Saad Ibrahim Al-Madi a 72-year-old Saudi-US citizen subsequently sentenced to 19 years in prison over a series of Tweets criticizing Saudi Crown Prince Mohammed bin Salman. Al Madi was released after being detained more than half of year in Saudi. But, he remained under a travel ban and wasn’t allowed to return to Florida.

==Number of political prisoners==
Claims and estimates of the number of political prisoners held in Saudi Arabia in 2011–2012 range from no political prisoners to 30,000.

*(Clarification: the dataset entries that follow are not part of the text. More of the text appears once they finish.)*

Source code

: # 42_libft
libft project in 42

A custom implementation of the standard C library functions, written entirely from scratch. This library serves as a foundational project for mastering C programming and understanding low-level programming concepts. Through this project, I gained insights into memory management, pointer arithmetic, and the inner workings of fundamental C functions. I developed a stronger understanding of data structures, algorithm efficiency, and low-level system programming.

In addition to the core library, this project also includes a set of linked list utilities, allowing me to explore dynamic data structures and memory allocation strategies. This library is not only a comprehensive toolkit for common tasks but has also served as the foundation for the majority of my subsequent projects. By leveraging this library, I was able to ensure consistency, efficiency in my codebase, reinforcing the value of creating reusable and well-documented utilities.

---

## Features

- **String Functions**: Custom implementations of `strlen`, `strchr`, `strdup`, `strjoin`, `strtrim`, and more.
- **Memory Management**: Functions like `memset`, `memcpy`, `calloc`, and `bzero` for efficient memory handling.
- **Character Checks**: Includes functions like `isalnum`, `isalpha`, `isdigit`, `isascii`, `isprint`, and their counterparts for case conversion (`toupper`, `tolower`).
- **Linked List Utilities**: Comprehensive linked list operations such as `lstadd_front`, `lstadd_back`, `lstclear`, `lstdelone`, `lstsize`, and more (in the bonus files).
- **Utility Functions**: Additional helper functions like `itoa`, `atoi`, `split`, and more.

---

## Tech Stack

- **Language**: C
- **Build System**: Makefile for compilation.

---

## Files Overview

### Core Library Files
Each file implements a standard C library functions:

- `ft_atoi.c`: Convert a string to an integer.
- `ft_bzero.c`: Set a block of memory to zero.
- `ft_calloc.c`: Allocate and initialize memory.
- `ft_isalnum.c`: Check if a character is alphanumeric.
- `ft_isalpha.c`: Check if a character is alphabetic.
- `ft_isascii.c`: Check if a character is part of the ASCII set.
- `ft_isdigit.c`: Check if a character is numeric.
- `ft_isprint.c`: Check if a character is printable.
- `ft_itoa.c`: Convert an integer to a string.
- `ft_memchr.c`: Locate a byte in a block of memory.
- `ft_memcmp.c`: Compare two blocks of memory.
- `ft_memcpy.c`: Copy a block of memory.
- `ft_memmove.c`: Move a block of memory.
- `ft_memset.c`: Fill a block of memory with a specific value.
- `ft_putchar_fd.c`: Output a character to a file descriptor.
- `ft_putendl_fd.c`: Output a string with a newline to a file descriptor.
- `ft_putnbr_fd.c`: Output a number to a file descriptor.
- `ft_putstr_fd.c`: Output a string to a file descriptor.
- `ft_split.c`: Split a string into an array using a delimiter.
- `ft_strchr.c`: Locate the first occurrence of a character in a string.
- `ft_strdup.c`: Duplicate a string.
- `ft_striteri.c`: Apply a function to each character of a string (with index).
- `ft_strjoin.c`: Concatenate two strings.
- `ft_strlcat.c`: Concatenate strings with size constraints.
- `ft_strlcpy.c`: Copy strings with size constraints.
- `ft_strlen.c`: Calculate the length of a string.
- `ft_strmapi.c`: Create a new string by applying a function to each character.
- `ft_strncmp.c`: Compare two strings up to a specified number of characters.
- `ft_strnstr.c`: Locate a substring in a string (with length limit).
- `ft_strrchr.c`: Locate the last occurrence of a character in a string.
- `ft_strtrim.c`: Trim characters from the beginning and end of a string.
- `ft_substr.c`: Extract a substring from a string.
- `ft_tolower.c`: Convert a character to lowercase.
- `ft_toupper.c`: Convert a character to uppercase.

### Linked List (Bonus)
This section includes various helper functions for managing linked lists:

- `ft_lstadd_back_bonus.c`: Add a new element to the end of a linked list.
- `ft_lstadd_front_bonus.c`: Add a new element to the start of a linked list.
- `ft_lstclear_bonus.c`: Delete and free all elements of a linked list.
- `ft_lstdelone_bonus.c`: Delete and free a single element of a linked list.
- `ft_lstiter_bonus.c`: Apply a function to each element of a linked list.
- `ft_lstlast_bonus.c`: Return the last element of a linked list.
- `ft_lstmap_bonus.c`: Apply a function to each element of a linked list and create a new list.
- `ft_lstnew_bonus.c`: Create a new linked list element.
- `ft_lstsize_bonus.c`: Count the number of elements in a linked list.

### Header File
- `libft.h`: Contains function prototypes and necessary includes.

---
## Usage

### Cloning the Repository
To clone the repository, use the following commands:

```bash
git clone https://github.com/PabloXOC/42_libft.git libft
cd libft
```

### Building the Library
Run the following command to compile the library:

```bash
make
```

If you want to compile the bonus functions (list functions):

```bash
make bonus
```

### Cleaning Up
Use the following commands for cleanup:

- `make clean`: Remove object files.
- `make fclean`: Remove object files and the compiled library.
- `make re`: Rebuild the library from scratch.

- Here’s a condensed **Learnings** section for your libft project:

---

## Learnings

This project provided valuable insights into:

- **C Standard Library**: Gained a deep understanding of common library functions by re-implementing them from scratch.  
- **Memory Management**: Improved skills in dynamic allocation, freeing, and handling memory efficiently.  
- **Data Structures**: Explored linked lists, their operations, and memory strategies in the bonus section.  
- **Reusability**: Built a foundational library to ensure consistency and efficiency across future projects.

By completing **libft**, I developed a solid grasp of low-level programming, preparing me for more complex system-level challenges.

===Governmental sources===
In May 2011, Ministry of Interior spokesperson Mansour al-Turki stated that there are no political prisoners in Saudi Arabia, saying, "Allegations of political prisoners are not true. Every prisoner has the full right for a fair trial and can hire a lawyer to defend him ... Some prisoners don't want to reveal the full truth to their family members, and some family members can't believe the truth? ... Saudi Arabia doesn't use the police and intelligence in stifling dissent." On 1 September 2012, Gulf News reported a Ministry Interior statement that there are no political prisoners in Saudi Arabia.

A 2011 estimate by Mansour al-Turki cited by the Islamic Human Rights Commission is 5000 political prisoners. A March 2011 governmental estimated cited by the BBC was 10,000 political prisoners.

===Opposition groups===
At its 10 February 2011 founding, the Umma Islamic Party called for the release of "188 prominent political prisoners", whom it listed. In March 2011, the BBC quoted an estimate of 30,000 political prisoners by "opposition activists".

===Human rights organisations===
In September 2011, the Islamic Human Rights Commission stated that the "known political prisons in Saudi Arabia have a capacity to hold 10,000" and that the over-occupation rate was about a factor of three, thus inferring about 30,000 political prisoners altogether.